Wednesday, April 28, 2010

Answers lead to more questions. Always.

I need to distill symptoms from a normality.
I do go places and people. I just don't want to be around most people for more than a few hours. Something inside me goes scream that I've had enough. That I don't want to keep up holding the social facade anymore. That I want to tell people what I really think about them. That I don't care their kids can play the piano better than Mozart or that it was fun watching the toddler playing with the neighbor's dog. I don't care what a friend or foe has said or done to them. Most of the times. I don't want to tell people the petty little lies everybody exchanges each time they meet while we all pretend the world is a happy place. The world is not a happy place. It's chaotic, wild, beautiful, stunning and mostly better seen on discoverychannel, but it's not happy. Man eats animal, animal eats man and we all eat the silly plants who can't run away.
I don't care really how people do, I can listen to it if it can tell me who they are, what their drive is, how they see the world. I need people to react to what I say, answering questions from their point of view, raise new questions for me.
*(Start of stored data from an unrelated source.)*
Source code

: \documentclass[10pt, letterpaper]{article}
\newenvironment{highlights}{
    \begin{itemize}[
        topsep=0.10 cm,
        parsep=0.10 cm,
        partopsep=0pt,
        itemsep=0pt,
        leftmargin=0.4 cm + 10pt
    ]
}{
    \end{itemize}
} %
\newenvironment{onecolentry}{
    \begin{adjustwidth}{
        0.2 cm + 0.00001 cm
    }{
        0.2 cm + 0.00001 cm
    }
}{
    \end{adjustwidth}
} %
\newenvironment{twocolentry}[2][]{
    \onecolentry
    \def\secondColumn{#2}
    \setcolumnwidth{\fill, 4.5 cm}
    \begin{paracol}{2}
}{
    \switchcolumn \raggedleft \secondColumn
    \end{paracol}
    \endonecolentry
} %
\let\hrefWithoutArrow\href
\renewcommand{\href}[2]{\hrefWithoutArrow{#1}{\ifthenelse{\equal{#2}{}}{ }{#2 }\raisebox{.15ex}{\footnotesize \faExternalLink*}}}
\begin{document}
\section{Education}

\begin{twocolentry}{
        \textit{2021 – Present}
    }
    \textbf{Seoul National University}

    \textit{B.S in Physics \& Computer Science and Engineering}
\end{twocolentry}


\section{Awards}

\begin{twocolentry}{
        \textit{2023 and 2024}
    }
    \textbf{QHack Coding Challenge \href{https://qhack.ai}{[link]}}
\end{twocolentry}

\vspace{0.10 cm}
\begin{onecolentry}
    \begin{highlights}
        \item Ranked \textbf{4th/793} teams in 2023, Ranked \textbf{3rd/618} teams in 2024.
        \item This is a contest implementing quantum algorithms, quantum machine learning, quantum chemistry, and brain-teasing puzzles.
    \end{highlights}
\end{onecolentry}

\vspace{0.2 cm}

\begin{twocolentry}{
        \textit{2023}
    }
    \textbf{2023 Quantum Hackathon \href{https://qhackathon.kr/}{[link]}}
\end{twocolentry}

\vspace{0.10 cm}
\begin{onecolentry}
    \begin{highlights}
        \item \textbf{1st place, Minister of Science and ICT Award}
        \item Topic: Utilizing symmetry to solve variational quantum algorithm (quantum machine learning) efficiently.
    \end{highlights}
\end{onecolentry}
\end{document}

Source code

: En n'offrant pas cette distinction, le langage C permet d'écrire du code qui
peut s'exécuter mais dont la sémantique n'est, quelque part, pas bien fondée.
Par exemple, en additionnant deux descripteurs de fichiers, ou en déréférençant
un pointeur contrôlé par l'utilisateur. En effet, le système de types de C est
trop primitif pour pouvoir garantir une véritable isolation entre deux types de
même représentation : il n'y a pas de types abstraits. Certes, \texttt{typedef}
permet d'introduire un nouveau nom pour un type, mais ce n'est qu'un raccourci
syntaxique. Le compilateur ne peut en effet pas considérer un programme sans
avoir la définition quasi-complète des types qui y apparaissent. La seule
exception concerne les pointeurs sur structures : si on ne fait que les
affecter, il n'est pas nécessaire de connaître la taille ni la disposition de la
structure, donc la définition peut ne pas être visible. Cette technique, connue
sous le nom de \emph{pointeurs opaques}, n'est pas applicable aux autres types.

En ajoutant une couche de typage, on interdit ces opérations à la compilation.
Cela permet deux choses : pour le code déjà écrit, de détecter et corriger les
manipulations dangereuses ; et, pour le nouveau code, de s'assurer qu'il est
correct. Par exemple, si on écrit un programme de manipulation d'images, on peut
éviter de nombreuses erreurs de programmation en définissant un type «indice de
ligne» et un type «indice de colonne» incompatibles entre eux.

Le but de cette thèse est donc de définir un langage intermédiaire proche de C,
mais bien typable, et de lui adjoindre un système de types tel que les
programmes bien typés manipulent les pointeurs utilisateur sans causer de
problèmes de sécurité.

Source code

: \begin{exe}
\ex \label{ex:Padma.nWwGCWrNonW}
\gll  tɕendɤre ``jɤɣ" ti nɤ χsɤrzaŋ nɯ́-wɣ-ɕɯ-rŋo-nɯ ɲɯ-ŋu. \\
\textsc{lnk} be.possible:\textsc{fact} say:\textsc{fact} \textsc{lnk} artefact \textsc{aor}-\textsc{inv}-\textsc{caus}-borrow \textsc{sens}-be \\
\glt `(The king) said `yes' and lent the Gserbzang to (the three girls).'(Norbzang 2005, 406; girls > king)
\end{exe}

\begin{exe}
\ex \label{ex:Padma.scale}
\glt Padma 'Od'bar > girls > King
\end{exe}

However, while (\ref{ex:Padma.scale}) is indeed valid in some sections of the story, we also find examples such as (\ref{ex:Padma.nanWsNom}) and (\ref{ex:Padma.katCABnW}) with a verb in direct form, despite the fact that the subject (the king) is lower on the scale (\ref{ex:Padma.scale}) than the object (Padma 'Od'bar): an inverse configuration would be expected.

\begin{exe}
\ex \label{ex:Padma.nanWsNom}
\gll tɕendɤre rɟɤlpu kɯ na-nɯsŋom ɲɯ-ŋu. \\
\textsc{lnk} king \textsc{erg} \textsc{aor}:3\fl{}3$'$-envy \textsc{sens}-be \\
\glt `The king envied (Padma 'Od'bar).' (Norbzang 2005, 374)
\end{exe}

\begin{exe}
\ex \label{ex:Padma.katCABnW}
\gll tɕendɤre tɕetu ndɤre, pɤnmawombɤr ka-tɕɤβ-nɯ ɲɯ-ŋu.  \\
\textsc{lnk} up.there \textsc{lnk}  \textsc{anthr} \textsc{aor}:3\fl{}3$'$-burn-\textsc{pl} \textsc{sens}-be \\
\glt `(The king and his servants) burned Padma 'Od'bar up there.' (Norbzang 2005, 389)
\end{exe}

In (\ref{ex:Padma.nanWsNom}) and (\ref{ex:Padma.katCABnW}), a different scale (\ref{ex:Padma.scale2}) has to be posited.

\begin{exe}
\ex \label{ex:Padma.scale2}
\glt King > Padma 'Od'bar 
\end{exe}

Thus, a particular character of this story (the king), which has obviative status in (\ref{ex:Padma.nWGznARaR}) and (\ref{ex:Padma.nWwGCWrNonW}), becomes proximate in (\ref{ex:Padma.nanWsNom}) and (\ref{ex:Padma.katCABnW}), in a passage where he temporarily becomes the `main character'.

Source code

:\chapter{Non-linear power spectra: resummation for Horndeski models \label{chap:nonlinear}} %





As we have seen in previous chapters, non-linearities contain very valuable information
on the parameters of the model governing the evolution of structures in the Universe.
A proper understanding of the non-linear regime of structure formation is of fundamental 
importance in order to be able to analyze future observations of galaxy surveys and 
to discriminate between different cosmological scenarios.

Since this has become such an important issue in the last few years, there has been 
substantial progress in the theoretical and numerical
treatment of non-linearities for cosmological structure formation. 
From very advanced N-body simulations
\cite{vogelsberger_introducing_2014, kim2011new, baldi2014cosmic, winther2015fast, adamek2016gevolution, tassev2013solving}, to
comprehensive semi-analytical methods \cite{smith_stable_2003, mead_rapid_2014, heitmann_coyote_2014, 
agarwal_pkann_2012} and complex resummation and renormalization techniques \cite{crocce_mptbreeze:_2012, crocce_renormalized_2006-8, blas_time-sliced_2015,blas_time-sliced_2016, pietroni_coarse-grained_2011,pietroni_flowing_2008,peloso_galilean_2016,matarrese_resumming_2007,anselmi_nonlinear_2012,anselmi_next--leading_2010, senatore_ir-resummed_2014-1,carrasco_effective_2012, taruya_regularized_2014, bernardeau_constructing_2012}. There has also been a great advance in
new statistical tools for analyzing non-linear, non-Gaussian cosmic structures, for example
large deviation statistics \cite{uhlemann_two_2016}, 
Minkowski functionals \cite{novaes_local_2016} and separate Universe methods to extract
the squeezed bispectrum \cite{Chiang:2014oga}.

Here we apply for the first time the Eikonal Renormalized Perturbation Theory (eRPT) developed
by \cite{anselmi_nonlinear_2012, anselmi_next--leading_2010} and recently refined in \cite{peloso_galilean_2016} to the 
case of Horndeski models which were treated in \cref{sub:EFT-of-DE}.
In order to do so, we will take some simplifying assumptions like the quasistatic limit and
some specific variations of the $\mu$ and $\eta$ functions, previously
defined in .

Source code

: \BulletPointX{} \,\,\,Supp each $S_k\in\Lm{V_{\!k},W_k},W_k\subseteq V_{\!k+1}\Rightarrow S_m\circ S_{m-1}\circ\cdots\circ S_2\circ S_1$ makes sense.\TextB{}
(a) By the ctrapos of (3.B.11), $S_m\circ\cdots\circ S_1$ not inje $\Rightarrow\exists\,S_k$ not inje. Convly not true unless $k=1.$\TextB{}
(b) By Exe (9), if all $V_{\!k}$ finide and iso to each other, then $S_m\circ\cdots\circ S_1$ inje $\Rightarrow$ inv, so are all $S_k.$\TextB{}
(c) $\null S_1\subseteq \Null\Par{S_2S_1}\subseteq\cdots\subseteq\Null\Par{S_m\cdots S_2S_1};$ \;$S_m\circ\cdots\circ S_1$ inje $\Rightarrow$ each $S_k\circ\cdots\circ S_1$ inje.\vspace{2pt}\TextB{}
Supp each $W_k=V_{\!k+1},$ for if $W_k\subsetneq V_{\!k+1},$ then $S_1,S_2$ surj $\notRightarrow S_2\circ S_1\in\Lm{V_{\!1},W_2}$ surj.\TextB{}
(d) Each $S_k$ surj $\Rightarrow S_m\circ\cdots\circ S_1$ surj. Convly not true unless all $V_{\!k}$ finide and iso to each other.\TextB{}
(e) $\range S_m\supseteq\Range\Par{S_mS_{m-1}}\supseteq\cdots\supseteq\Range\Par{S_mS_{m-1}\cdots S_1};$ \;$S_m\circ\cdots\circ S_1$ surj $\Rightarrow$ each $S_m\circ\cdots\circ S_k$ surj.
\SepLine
Most people just don't think. They don't know themselves. They only know and act according to the social guidelines of this culture. How can I ever handle a relationship with them beyond the chitchat. Or rather how can they handle me when the relation evolves which automatically turns me into this blunt object that tells them where I think they went wrong. I mostly think I shouldn't do that to people. But not telling people how I think about things means I can't have any relation beside the chitchat. And since I'm not really interested in that, what good would it be to have those. I don't think that will change. I've lost a lot of people over the years. All of those either didn't like the way I was blunt (or honest) or I couldn't handle talking to them anymore. Since I had the feeling I would only alienate them if I did. I can't see where that is a symptom.
I have to accept the fact that maybe I am wrong there. Maybe chitchat is actually the glue that holds any reallife relation intact. Something that is not needed in netrelations. Or less needed. I don't know yet. Yes, I'm very bad in keeping relations intact that need a daily or weekly chain of reactions and are not online in any form. But since I believe friends don't need that, they can go on at the point where they last met/saw/talked I don't see how that is a problem.